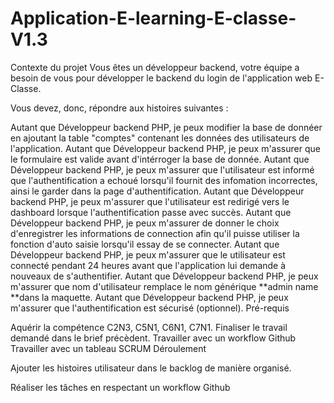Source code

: # Application-E-learning-E-classe-V1.3
Contexte du projet
Vous êtes un développeur backend, votre équipe a besoin de vous pour développer le backend du login de l'application web E-Classe.

Vous devez, donc, répondre aux histoires suivantes :

Autant que Développeur backend PHP, je peux modifier la base de donnéer en ajoutant la table "comptes" contenant les données des utilisateurs de l'application.
Autant que Développeur backend PHP, je peux m'assurer que le formulaire est valide avant d'intérroger la base de donnée.
Autant que Développeur backend PHP, je peux m'assurer que l'utilisateur est informé que l'authentification a echoué lorsqu'il fournit des infomation incorrectes, ainsi le garder dans la page d'authentification.
Autant que Développeur backend PHP, je peux m'assurer que l'utilisateur est redirigé vers le dashboard lorsque l'authentification passe avec succès.
Autant que Développeur backend PHP, je peux m'assurer de donner le choix d'enregistrer les informations de connection afin qu'il puisse utiliser la fonction d'auto saisie lorsqu'il essay de se connecter.
Autant que Développeur backend PHP, je peux m'assurer que le utilisateur est connecté pendant 24 heures avant que l'application lui demande à nouveaux de s'authentifier.
Autant que Développeur backend PHP, je peux m'assurer que nom d'utilisateur remplace le nom générique **admin name **dans la maquette.
Autant que Développeur backend PHP, je peux m'assurer que l'authentification est sécurisé (optionnel).
Pré-requis

Aquérir la compétence C2N3, C5N1, C6N1, C7N1.
Finaliser le travail demandé dans le brief précèdent.
Travailler avec un workflow Github
Travailler avec un tableau SCRUM
Déroulement

Ajouter les histoires utilisateur dans le backlog de manière organisé.

Réaliser les tâches en respectant un workflow Github
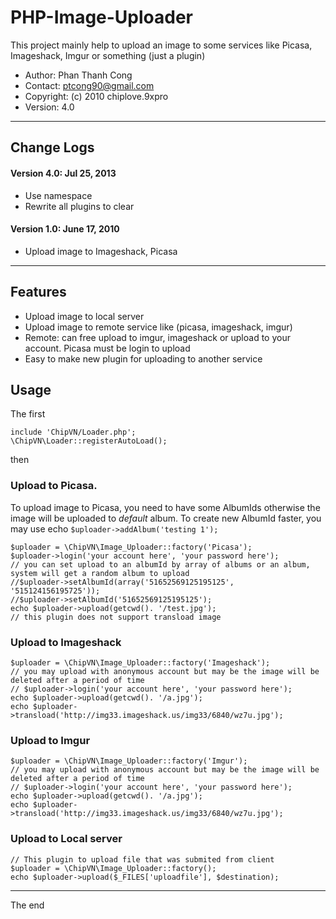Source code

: # PHP-Image-Uploader
This project mainly help to upload an image to some services like Picasa, Imageshack, Imgur or something (just a plugin)
* Author: Phan Thanh Cong 
* Contact: ptcong90@gmail.com
* Copyright: (c) 2010 chiplove.9xpro
* Version: 4.0

***
## Change Logs
#### Version 4.0: Jul 25, 2013
* Use namespace
* Rewrite all plugins to clear 

#### Version 1.0: June 17, 2010
* Upload image to Imageshack, Picasa

***
## Features
* Upload image to local server
* Upload image to remote service like (picasa, imageshack, imgur)
* Remote: can free upload to imgur, imageshack or upload to your account. Picasa must be login to upload
* Easy to make new plugin for uploading to another service

## Usage
The first

    include 'ChipVN/Loader.php';
    \ChipVN\Loader::registerAutoLoad();


then 
### Upload to Picasa.
To upload image to Picasa, you need to have some AlbumIds otherwise the image will be uploaded to _default_ album.
To create new AlbumId faster, you may use echo `$uploader->addAlbum('testing 1');`

    $uploader = \ChipVN\Image_Uploader::factory('Picasa');
    $uploader->login('your account here', 'your password here');
    // you can set upload to an albumId by array of albums or an album, system will get a random album to upload 
    //$uploader->setAlbumId(array('51652569125195125', '515124156195725'));
    //$uploader->setAlbumId('51652569125195125');
    echo $uploader->upload(getcwd(). '/test.jpg');
    // this plugin does not support transload image

### Upload to Imageshack
    $uploader = \ChipVN\Image_Uploader::factory('Imageshack');
    // you may upload with anonymous account but may be the image will be deleted after a period of time
    // $uploader->login('your account here', 'your password here');
    echo $uploader->upload(getcwd(). '/a.jpg');
    echo $uploader->transload('http://img33.imageshack.us/img33/6840/wz7u.jpg');

### Upload to Imgur
    $uploader = \ChipVN\Image_Uploader::factory('Imgur');
    // you may upload with anonymous account but may be the image will be deleted after a period of time
    // $uploader->login('your account here', 'your password here');
    echo $uploader->upload(getcwd(). '/a.jpg');
    echo $uploader->transload('http://img33.imageshack.us/img33/6840/wz7u.jpg');


### Upload to Local server
    // This plugin to upload file that was submited from client
    $uploader = \ChipVN\Image_Uploader::factory();
    echo $uploader->upload($_FILES['uploadfile'], $destination);

***
The end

-.-.-

[Task details]
Please find every line in the listing that holds the string "avant" and copy it.

[The answer]
Autant que Développeur backend PHP, je peux m'assurer que le formulaire est valide avant d'intérroger la base de donnée.
Autant que Développeur backend PHP, je peux m'assurer que le utilisateur est connecté pendant 24 heures avant que l'application lui demande à nouveaux de s'authentifier.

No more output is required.